Missing Piece before the wipe? - Critical audit alert

erosfabbri · October 2, 2019, 1:03pm

Where did you get this dashboard , i want it too!

donald.m.motsinger · October 2, 2019, 2:13pm

Yes, because the “missing” files were not audited yet. You need the complete log to be sure

KernelPanick · October 2, 2019, 4:31pm

Check out this thread:

Sasha · October 2, 2019, 8:50pm

Negative, If you scroll up and look at what the real problem was originally this failed audit issue will continue to occur until the satellite stops asking for piece ID’s the SNO never received. Or were deleted but Satellite is still asking for that piece ID for audit.

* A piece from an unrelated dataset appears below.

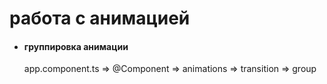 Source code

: # работа с анимацией

- #### группировка анимации
  app.component.ts => @Component => animations => transition => group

flo · October 4, 2019, 7:12pm

Same here - got AUDITs of pieces that have been deleted.

Odmin · October 4, 2019, 7:26pm

I think fix still in progress because it not described on changelog

Sasha · October 4, 2019, 11:04pm

@littleskunk, what would make this more robust;
If a piece ID failed an audit, storage node would be instructed to download a repair on that piece ID from the network.

I thought this was in the white paper, but I wonder when this will be released to SNO’s?

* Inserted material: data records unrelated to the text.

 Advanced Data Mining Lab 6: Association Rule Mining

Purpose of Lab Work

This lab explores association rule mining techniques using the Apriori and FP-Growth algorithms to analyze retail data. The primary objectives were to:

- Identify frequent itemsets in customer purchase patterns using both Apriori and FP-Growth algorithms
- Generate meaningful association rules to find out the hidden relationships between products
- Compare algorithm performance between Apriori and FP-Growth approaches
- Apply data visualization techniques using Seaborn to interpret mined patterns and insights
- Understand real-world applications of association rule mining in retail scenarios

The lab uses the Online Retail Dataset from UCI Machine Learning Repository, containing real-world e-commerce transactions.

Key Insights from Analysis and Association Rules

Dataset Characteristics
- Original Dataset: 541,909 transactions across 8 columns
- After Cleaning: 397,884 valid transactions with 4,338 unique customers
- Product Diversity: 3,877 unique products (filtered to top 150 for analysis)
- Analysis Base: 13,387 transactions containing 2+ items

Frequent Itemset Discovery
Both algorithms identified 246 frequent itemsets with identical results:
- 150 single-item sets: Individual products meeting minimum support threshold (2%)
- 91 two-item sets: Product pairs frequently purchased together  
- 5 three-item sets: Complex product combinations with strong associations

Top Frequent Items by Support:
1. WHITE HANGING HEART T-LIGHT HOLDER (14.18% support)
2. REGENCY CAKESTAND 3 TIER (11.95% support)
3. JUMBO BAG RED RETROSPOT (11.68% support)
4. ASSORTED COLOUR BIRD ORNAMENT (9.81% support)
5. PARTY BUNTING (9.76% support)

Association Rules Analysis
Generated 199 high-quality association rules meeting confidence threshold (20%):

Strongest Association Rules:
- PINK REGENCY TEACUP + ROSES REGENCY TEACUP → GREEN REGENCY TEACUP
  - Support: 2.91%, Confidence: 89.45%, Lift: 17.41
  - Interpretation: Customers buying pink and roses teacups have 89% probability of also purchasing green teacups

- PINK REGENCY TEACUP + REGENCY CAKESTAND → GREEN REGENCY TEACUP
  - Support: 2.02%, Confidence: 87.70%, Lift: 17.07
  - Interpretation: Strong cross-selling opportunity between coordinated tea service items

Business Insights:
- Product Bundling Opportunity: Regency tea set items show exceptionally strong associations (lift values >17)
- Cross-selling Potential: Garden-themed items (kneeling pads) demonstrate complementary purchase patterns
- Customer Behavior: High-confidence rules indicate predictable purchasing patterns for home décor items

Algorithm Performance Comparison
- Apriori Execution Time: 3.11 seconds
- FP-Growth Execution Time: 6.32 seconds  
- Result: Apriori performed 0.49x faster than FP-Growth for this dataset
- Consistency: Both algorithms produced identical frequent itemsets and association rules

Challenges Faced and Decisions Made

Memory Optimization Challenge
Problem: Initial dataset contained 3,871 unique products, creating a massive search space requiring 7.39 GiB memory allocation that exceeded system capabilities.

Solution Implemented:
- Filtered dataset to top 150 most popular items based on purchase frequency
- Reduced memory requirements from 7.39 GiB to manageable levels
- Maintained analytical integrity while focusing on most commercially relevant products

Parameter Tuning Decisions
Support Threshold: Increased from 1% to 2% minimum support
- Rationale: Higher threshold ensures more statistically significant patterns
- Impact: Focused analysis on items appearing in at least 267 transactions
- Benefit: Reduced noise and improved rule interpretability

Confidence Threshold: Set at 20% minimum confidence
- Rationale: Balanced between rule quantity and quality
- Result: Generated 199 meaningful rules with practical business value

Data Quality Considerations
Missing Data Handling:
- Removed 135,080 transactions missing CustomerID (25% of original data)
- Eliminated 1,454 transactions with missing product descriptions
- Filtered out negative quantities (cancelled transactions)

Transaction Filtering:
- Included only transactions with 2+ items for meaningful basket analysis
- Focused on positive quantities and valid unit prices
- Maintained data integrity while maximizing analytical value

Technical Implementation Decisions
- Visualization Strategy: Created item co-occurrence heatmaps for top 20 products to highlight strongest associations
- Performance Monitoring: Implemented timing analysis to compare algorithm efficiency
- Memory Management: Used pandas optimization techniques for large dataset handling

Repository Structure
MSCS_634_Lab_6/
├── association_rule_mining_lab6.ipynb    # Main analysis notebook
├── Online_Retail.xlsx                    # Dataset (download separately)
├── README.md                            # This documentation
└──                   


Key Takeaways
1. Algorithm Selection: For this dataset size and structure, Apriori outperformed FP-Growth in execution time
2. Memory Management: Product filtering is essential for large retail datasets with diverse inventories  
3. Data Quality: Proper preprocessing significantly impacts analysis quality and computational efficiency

littleskunk · October 4, 2019, 11:21pm

That would make it more expensive but not more robust. Who will pay for the repair traffic?

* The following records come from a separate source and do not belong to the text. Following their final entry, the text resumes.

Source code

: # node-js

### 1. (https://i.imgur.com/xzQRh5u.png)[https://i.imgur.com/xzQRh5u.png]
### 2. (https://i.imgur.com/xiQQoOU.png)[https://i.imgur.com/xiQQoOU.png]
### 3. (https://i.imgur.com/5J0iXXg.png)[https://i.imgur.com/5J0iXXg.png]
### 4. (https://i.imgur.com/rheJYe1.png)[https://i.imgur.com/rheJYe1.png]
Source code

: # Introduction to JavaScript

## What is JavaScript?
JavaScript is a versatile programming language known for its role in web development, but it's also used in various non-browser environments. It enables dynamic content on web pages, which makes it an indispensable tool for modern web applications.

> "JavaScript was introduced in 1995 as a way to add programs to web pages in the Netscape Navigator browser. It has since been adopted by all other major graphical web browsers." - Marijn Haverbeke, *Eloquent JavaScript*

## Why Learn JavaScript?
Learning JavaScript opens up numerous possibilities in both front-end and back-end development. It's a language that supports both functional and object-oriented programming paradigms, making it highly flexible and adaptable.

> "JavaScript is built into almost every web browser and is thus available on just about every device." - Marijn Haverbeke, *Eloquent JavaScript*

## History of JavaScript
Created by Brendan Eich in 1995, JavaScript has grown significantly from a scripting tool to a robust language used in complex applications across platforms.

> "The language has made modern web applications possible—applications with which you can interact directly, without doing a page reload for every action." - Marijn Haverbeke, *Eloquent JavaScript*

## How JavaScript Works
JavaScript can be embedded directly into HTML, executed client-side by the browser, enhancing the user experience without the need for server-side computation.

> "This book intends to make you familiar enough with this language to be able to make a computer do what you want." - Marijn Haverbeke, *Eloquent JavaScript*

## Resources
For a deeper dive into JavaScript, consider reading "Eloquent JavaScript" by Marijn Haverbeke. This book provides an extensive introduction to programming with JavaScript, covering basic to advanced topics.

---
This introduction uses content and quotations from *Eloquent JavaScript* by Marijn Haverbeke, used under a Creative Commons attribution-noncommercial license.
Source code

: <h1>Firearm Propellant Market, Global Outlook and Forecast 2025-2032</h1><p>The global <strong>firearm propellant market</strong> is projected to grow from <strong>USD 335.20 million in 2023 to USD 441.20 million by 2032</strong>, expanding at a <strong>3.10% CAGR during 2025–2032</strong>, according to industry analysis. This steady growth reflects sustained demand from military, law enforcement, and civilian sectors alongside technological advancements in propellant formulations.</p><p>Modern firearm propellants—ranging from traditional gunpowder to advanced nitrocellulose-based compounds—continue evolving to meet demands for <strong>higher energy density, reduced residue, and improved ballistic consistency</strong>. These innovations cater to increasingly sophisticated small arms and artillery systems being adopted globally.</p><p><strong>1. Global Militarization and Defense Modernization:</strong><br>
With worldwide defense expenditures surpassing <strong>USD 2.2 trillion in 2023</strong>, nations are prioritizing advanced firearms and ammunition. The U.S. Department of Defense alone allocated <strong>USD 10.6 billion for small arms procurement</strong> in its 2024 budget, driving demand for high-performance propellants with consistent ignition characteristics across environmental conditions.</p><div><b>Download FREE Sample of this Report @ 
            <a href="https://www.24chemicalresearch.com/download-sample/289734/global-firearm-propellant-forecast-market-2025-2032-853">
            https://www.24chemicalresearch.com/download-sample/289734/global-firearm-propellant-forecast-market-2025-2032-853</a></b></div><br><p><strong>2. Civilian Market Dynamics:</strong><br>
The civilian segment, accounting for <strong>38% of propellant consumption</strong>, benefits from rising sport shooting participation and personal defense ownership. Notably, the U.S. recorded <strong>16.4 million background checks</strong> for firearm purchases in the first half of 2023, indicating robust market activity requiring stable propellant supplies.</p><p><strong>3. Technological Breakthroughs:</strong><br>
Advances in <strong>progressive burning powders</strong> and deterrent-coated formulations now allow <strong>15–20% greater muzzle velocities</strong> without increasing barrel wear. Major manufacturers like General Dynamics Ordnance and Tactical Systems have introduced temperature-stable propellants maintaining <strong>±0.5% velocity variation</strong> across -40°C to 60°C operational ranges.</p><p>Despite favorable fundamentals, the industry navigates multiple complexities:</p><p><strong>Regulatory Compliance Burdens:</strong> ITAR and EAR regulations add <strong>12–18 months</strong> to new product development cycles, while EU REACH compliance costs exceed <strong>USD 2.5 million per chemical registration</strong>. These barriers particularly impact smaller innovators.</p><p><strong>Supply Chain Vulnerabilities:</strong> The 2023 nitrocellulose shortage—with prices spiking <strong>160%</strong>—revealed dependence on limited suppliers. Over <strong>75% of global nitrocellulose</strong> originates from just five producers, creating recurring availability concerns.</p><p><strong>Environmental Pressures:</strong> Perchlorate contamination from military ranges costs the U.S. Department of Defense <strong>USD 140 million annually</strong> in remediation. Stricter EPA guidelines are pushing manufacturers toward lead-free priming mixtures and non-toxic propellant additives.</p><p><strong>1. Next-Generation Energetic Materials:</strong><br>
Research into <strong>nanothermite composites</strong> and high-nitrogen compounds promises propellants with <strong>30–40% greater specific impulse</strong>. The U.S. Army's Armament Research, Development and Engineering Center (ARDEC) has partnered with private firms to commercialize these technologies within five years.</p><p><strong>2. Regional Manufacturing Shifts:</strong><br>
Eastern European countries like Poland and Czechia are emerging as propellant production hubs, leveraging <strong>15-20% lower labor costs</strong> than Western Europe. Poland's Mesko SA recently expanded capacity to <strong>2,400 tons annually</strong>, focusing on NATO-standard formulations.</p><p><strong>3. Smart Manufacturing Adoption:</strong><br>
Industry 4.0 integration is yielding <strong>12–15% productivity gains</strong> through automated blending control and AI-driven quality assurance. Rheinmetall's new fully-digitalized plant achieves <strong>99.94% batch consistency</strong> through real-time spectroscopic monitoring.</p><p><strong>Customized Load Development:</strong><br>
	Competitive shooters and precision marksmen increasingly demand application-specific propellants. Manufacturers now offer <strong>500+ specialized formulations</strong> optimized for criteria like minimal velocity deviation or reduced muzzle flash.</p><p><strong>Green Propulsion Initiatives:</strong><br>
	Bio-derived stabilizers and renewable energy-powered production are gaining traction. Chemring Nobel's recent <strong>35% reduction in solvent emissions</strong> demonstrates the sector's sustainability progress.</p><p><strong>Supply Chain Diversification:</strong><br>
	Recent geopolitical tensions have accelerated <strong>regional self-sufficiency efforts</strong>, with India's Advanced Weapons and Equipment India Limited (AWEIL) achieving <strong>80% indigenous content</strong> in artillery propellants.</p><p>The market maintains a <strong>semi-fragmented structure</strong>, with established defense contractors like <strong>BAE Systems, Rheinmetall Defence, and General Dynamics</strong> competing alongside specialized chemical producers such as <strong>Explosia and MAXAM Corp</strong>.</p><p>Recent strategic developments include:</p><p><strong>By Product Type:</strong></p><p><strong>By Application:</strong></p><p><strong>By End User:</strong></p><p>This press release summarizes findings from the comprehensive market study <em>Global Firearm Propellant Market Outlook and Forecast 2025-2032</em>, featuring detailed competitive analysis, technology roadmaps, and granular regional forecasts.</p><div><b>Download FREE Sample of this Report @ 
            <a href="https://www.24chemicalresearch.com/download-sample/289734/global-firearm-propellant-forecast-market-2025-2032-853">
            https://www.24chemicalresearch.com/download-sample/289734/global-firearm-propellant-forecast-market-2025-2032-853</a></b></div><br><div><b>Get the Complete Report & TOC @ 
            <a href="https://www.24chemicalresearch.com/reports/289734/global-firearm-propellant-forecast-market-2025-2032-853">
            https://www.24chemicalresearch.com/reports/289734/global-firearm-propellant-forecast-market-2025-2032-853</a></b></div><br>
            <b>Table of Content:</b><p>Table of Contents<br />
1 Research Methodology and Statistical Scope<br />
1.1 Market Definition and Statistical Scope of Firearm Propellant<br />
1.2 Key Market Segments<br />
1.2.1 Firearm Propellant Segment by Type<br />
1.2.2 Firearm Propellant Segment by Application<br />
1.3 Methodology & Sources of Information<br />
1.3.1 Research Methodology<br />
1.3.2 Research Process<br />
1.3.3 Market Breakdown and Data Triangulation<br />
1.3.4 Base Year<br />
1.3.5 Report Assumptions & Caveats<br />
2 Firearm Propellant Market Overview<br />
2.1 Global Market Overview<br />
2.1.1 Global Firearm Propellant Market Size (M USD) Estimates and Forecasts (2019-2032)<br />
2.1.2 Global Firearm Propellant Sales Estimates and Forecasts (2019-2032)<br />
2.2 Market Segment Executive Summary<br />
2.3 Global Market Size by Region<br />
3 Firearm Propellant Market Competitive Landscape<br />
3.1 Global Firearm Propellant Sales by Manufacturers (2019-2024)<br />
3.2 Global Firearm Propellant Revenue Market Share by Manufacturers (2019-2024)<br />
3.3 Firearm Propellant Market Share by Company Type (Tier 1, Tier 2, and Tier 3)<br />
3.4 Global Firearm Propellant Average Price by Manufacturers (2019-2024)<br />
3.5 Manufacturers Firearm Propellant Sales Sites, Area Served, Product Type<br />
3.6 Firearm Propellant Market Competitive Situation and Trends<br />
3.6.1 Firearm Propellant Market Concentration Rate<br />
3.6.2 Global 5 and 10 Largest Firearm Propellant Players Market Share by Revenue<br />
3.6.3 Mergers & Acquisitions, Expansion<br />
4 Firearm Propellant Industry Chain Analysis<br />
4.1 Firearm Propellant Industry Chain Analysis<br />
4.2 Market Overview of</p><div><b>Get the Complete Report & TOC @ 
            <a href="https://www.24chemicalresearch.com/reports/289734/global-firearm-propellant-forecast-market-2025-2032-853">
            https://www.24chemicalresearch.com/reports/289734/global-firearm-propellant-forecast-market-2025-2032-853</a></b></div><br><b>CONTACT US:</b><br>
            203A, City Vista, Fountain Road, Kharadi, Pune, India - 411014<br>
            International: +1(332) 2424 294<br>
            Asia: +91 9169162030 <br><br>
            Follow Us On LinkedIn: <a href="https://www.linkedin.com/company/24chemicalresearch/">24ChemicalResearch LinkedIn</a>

kevink · October 5, 2019, 5:35am

In this case the node that lost the data could pay a heavy price.
But if that makes the network more robust is probably doubtful. If you lost one piece, you could have lost multiple other pieces too but those might not get audited within the next weeks.

littleskunk · October 5, 2019, 9:43am

We haven’t lost a single file in a few month now. Our current durability is 100%. Why should we spend extra money? More robust than 100%? That doesn’t work!

Sasha · October 5, 2019, 10:29pm

Egress traffic isn’t paid to SNO’s.
Ingress from another node that has passed an audit would be considered egress repair on the SNO that failed the audit.

Who pays for repair traffic now?
Is repair mechanism in place at present?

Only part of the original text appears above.